● **What to produce**
Return the line that contains "User data, including" plus every line after it to the end of the entries below, exactly as given, and stop there.

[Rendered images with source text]
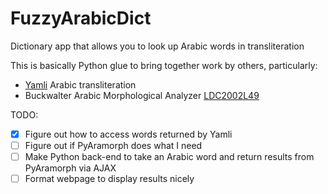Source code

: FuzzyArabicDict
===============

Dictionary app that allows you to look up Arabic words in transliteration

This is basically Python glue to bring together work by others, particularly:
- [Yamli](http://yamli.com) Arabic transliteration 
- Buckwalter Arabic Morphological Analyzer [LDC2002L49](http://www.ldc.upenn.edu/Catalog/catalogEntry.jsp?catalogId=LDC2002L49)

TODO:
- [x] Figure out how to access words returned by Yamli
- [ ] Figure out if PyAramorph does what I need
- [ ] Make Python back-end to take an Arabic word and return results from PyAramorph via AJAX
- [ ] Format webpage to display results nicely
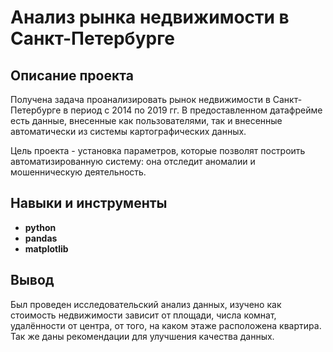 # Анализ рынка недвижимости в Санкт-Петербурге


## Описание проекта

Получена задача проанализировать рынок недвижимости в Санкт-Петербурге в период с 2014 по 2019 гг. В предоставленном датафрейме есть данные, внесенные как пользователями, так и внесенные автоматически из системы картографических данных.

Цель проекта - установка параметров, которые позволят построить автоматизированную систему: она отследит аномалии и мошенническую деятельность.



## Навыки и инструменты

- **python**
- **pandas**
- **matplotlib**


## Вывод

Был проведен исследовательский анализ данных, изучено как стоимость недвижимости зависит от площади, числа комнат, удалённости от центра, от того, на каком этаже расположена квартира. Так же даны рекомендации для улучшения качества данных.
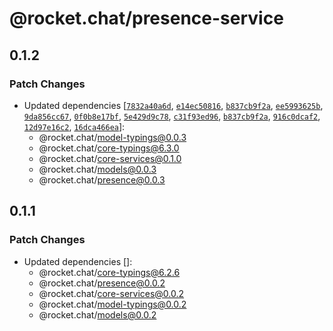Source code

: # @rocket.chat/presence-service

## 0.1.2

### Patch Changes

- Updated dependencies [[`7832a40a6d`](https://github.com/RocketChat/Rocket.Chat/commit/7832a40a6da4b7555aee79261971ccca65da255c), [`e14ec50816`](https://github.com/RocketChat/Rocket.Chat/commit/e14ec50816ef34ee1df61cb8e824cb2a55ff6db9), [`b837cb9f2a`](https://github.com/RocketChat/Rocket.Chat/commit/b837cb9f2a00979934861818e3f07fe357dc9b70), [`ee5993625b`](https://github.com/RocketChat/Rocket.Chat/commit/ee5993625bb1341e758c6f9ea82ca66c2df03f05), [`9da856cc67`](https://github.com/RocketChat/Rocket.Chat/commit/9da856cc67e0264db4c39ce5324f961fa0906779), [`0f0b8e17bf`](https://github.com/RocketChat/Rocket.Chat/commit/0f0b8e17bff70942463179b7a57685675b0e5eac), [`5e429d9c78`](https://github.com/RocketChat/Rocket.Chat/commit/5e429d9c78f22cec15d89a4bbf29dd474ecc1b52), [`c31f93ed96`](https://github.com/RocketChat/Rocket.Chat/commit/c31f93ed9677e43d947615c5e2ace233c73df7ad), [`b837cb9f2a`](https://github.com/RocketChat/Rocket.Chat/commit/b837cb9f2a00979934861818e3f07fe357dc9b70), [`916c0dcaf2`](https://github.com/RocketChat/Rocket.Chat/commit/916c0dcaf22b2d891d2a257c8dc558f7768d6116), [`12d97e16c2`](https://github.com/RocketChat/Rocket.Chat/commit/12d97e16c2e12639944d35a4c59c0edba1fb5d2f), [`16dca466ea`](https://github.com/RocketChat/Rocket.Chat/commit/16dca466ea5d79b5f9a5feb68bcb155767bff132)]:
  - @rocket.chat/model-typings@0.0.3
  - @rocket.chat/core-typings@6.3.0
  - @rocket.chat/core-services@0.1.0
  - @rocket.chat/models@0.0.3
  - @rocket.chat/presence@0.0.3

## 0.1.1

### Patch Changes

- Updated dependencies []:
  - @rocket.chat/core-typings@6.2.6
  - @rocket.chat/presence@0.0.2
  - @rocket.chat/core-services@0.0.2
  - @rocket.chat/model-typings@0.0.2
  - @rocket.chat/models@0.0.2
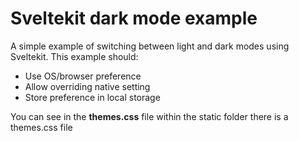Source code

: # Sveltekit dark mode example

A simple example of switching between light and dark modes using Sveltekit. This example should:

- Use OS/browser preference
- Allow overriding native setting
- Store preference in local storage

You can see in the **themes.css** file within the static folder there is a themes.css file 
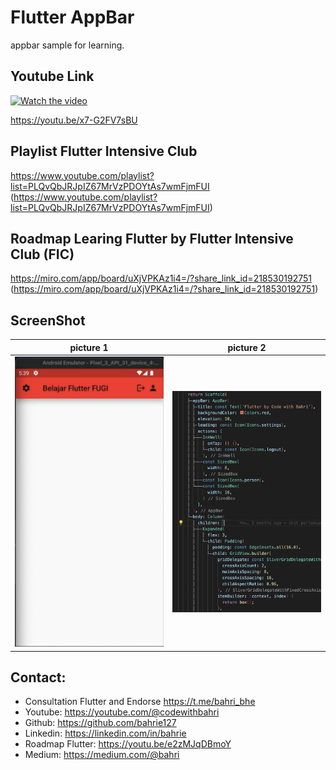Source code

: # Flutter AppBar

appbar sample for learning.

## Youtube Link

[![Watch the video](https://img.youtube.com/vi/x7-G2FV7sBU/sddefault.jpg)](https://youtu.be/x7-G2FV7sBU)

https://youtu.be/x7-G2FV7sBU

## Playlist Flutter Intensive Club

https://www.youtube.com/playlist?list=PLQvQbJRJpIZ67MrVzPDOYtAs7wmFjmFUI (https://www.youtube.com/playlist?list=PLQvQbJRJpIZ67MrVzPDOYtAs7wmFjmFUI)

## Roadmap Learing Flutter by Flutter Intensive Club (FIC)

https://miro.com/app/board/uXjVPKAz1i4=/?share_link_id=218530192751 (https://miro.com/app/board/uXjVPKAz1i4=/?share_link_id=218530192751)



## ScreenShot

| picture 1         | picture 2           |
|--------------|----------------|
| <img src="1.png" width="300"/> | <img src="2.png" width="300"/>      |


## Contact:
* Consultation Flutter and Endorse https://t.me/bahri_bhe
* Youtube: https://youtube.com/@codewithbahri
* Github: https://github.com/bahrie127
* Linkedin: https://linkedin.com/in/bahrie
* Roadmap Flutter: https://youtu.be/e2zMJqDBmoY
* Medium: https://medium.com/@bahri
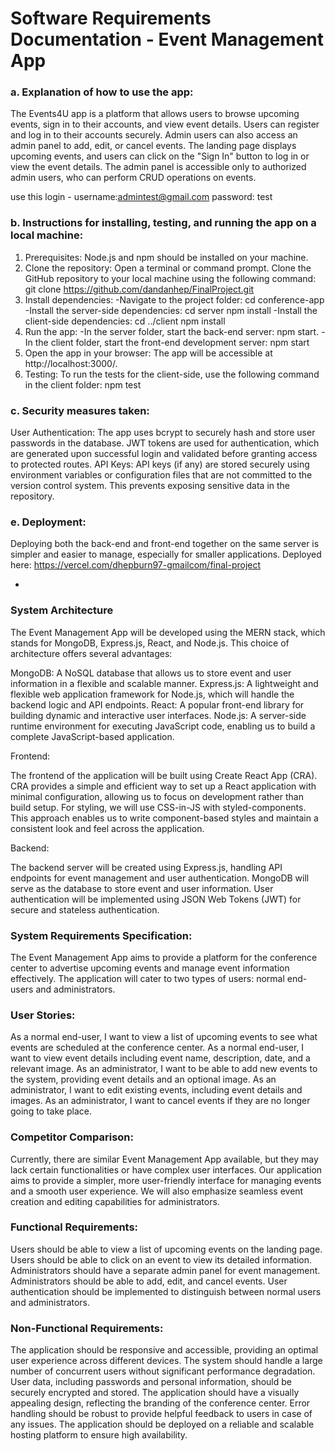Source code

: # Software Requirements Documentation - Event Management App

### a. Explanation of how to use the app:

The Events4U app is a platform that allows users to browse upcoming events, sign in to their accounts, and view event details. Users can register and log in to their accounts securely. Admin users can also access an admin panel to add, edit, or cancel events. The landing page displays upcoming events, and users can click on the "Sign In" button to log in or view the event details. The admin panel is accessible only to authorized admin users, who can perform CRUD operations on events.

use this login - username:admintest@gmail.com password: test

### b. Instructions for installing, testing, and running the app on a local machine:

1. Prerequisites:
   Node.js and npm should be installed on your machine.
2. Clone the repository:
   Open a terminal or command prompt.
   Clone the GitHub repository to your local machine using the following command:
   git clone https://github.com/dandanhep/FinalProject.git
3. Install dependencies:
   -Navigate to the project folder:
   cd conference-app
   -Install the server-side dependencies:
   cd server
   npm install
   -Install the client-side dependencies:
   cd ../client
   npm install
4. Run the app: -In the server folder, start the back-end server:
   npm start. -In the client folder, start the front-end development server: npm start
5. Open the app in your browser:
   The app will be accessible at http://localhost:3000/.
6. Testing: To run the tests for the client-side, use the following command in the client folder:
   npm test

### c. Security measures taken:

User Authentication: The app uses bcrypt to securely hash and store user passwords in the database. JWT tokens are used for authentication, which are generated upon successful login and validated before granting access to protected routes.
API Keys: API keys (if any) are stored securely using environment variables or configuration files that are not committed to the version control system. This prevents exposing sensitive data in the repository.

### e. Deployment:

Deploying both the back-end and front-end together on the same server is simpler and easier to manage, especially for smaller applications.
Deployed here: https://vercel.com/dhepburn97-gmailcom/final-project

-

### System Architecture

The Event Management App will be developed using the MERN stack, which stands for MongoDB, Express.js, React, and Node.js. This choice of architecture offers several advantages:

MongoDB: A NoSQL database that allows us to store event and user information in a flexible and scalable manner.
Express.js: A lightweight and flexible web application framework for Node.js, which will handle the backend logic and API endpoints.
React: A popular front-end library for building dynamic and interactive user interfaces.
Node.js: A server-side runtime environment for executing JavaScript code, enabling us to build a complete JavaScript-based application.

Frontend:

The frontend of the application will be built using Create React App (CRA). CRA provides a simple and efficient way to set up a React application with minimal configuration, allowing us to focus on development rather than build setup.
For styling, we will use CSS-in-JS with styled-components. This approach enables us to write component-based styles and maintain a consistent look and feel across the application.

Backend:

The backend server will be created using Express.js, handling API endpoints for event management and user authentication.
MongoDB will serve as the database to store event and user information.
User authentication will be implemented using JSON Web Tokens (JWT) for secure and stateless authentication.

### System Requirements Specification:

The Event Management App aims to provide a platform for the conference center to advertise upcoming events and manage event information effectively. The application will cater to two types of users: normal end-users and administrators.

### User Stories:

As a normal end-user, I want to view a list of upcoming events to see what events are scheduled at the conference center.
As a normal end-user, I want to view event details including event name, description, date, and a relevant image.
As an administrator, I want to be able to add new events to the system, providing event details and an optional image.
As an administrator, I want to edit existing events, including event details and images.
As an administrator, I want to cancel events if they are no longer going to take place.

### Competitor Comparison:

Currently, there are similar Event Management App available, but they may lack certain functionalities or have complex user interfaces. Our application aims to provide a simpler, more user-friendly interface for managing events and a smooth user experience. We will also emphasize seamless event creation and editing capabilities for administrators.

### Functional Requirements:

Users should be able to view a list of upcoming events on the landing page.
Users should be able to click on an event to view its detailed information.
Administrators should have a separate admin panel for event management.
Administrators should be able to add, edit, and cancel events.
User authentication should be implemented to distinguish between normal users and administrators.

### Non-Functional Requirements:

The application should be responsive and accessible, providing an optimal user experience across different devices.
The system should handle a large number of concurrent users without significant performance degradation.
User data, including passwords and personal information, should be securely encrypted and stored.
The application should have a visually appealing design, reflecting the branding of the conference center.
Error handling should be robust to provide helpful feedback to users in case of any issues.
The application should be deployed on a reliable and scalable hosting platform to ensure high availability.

● **Output of the task**
User data, including passwords and personal information, should be securely encrypted and stored.
The application should have a visually appealing design, reflecting the branding of the conference center.
Error handling should be robust to provide helpful feedback to users in case of any issues.
The application should be deployed on a reliable and scalable hosting platform to ensure high availability.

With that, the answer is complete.